Apparently Jim Carrey bombed at that comedy club that night. Hard. He said nothing clicked and he was just enough "off" that it ruined the rest of his set. The next day, he was removed from the Tonight Show lineup and replaced with someone else.
In my career (and several of your all's I'm sure) I've had meetings, pitches and even job interviews early on that went horribly. It seemed like because I didnt' get ____ job or _____ client turned down _____ project, it was the end of the world. Those situations don't really even hold a candle to Carrey's situation. Still, he kept working and didn't let that set him back. Like him or not, he's been able to come out with a fairly successful career. The same can hold true for us if we overcome the situation and don't let the situation overcome us.
They knew when a great opportunity wasn't the best opportunity for them
SNL seems (to me) to be the dream for a comedy writer. There is a level of prestige associated with it. It's like you've made it. So many careers have been launched from a successful stint on SNL (though that's not always the rule...I haven't heard from Joe Piscopo since Sidekicks). If working on SNL is so great, why did Ben Stiller quit after a very short stint on the show?
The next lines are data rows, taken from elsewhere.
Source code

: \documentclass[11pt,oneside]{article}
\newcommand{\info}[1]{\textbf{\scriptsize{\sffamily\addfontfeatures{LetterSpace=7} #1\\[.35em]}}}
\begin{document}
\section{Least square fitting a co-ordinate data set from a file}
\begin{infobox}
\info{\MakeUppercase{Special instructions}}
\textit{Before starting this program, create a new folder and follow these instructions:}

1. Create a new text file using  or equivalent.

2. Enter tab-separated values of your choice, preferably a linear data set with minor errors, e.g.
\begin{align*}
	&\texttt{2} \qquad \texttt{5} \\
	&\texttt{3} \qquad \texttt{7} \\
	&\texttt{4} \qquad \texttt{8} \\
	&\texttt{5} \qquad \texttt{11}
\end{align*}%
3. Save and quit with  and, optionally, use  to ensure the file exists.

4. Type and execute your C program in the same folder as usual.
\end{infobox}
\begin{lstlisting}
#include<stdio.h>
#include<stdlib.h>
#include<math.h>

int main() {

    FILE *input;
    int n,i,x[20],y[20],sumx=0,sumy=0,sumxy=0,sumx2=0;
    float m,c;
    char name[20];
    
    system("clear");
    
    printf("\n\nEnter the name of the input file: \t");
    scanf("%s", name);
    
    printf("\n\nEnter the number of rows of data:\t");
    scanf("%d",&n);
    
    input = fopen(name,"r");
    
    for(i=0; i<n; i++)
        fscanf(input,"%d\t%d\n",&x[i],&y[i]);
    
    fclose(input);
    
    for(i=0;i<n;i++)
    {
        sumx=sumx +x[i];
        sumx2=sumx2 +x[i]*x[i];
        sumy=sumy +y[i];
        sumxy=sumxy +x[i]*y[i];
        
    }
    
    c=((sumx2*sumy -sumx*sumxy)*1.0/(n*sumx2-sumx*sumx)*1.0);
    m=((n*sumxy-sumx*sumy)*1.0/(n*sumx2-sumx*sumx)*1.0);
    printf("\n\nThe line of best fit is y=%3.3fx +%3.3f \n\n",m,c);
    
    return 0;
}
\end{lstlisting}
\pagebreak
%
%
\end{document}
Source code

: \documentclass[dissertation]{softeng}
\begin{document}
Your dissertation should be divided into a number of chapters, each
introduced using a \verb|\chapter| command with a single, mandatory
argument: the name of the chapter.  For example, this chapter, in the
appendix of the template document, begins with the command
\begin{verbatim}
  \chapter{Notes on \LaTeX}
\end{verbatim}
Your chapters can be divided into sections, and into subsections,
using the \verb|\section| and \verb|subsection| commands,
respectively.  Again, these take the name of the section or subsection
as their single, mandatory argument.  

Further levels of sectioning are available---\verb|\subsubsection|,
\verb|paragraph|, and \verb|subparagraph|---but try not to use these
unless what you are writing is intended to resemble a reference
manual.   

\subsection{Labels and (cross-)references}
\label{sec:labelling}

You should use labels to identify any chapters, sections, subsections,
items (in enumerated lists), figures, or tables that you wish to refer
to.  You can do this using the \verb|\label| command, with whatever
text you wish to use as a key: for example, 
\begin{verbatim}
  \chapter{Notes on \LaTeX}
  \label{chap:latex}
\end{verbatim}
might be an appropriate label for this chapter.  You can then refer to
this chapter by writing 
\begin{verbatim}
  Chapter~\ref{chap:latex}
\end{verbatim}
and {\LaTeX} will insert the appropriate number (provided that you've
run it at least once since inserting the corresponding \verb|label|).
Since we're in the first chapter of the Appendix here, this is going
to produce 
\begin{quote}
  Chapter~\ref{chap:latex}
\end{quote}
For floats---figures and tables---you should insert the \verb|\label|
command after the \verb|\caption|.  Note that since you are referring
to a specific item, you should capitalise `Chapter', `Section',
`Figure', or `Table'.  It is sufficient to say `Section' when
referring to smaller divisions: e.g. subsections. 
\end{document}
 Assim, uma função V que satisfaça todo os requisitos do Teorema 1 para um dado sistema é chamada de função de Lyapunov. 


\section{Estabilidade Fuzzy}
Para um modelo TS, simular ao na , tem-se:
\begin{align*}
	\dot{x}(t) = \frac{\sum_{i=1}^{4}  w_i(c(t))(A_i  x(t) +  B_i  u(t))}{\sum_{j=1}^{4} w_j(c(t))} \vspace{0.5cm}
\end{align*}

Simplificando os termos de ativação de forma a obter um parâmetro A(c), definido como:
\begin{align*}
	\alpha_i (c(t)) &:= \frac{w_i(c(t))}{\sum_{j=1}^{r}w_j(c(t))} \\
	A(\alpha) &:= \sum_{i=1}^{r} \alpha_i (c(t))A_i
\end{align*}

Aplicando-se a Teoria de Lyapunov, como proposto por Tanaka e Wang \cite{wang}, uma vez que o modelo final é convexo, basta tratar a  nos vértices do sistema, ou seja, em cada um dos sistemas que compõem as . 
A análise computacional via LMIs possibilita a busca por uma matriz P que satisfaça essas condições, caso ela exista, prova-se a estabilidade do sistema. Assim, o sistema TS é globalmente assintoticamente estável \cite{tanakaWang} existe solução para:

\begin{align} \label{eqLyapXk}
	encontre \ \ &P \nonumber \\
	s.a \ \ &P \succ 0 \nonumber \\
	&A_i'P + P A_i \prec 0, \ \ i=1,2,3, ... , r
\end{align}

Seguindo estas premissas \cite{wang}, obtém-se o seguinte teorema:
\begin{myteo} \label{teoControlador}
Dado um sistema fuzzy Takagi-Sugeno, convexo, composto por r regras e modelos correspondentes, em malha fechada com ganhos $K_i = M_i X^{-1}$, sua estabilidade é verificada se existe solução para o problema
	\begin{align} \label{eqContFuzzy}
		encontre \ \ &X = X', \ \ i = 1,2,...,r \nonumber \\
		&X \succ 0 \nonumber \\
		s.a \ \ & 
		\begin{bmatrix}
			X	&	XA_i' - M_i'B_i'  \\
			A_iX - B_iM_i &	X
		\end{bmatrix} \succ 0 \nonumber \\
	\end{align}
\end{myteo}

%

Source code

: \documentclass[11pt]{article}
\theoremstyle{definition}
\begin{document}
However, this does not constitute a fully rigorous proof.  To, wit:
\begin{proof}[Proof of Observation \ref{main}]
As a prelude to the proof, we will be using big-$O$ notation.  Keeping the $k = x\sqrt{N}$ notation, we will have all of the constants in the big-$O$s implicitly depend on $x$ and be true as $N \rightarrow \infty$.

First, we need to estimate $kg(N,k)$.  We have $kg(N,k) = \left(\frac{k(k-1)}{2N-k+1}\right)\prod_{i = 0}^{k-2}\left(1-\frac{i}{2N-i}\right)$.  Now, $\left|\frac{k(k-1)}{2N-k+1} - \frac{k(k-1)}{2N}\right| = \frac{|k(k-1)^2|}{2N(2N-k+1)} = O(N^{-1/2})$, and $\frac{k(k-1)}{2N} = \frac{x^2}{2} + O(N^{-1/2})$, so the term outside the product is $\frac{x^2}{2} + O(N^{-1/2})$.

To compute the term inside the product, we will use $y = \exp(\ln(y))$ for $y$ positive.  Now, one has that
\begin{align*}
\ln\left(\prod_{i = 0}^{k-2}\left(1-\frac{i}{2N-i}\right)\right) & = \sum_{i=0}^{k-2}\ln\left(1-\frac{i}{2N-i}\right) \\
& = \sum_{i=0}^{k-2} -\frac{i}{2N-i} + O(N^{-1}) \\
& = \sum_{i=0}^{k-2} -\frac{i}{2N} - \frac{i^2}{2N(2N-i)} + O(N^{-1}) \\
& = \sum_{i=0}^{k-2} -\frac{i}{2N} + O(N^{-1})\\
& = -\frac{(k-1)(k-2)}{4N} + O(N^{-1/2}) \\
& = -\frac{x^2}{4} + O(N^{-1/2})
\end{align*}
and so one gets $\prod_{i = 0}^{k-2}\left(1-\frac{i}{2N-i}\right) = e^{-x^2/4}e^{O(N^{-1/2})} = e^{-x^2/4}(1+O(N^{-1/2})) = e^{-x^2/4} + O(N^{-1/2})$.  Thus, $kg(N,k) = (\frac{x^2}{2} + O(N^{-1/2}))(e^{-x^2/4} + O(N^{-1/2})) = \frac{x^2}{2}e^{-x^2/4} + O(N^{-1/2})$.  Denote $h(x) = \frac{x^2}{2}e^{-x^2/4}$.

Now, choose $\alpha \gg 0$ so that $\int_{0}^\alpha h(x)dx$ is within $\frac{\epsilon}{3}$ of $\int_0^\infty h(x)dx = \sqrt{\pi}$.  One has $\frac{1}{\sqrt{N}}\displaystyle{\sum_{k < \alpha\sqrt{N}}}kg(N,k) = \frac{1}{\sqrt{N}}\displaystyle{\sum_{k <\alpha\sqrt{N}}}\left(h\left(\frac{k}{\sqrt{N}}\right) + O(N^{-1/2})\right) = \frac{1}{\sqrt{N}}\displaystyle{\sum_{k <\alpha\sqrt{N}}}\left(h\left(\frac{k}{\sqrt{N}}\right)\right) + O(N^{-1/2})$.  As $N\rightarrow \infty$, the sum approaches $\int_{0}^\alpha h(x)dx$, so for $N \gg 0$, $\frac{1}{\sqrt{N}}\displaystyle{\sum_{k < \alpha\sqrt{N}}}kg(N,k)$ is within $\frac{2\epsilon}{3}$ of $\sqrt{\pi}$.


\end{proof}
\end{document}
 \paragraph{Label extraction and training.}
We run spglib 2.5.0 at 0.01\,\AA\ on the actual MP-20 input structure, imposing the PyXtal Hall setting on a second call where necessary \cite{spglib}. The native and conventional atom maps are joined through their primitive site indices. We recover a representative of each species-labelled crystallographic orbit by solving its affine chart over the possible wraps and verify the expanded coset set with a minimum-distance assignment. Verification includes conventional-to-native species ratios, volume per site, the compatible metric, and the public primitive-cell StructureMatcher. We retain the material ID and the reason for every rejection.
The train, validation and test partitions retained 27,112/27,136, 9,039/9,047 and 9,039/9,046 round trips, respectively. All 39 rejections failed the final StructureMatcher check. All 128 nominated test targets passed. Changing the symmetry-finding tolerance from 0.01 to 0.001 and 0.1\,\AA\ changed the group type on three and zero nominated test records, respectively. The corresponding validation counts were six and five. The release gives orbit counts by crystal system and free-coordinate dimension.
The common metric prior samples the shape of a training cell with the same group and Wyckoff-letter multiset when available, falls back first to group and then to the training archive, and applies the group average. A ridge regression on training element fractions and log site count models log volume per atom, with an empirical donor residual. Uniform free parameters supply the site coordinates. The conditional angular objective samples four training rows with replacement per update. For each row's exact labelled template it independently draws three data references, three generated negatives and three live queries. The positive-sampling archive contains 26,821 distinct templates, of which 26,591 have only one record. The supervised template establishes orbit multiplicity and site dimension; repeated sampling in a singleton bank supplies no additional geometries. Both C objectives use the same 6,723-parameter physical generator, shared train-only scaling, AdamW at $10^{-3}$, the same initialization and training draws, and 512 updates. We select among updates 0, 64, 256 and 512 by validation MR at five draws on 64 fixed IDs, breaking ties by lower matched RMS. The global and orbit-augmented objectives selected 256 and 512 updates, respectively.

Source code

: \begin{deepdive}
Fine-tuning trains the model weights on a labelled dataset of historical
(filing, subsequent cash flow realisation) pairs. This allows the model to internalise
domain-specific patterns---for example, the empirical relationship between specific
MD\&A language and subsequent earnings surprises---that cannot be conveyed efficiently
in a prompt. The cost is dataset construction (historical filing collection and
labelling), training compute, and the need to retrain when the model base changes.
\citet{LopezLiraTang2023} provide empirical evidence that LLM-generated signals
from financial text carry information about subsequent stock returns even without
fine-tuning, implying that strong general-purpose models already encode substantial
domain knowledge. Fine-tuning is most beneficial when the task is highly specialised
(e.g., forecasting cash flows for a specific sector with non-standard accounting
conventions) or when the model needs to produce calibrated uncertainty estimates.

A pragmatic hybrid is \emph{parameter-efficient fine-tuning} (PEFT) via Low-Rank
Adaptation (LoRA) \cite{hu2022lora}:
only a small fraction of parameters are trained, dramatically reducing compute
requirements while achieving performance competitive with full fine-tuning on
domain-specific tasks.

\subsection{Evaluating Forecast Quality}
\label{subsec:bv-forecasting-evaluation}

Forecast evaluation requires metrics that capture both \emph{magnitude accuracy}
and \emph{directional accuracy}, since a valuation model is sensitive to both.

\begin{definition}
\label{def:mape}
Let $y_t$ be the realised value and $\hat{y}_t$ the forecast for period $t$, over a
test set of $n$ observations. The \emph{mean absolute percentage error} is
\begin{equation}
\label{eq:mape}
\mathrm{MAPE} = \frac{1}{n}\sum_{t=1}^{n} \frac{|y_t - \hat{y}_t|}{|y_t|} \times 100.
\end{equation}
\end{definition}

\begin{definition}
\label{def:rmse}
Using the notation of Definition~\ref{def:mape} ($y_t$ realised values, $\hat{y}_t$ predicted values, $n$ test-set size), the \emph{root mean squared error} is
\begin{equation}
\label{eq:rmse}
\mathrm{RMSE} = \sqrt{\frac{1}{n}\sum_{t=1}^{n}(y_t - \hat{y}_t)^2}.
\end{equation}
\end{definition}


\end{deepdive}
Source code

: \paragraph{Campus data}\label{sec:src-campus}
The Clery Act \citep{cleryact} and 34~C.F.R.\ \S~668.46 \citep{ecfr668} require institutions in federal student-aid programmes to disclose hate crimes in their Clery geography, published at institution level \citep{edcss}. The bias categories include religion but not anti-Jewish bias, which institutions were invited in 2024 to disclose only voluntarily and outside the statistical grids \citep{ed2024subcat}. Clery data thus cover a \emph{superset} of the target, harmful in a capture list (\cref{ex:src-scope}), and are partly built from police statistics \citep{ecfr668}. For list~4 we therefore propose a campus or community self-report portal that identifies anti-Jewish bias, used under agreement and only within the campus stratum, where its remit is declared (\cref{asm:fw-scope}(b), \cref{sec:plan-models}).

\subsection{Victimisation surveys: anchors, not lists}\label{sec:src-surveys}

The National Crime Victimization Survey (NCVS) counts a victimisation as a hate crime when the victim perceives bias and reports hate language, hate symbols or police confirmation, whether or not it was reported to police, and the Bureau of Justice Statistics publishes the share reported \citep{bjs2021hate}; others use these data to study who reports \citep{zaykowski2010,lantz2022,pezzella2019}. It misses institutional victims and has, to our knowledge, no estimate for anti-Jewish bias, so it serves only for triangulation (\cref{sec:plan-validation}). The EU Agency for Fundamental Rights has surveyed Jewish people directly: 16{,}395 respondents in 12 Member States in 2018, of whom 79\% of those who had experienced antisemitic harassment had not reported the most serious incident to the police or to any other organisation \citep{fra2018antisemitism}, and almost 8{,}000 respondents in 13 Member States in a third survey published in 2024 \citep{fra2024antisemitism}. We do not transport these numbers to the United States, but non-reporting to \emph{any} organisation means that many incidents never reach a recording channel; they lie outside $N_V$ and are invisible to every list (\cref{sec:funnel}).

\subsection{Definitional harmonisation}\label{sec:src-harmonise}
Yep, Ben Stiller dropped out of SNL. According to him, it wasn't for him. He wanted to be more of a filmmaker and create digital shorts, not necessarily be in live performances. It didn't matter how huge of an opportunity SNL could've been for him - it wasn't the right culture fit for him. Over time, he succeeded doing the style of comedy he wanted to do: on film.
For us, even the biggest opportunities on paper may not be the best fits. You may not be a culture fit with the company you have the opportunity with or you may have a passion point that lies somewhere else. Sometimes achieving your own dreams could mean doing something counter-intuitive...like turn down a huge opportunity for greater potential rewards later (even if those rewards may only be intrinsic). It requires a lot of self awareness to make a decision like that.
They invested in future talent
Bill Hader has a lot of success and was definitely the younger talent on stage during this roundtable. However, he remembers meeting Ben Stiller when he (Hader) was 15 years old. A drama teacher introduced Stiller to Hader and Stiller took him to see how he was filming a movie and invested a little bit of time with him showing him what acting was like. Additionally, I believe Ben Stiller may have even written (or just signed) a few letters of recommendation to help Bill Hader get into some acting schools. Even with his big success, he still took the time to invest in someone like Hader (who at the time was a nobody) who would eventually turn into something successful. It's a story I had never heard until Hader and Stiller shared it on stage.
I personally think comedians are some of the smartest people on the planet. While this 45-minute clip of these guys talking wasn't totally mind-blowing, it was intriguing to see how these guys went through similar early career struggles, setbacks or even self-doubts that we all do - just in a different venue and career path.
What life lessons have you learned from comedians?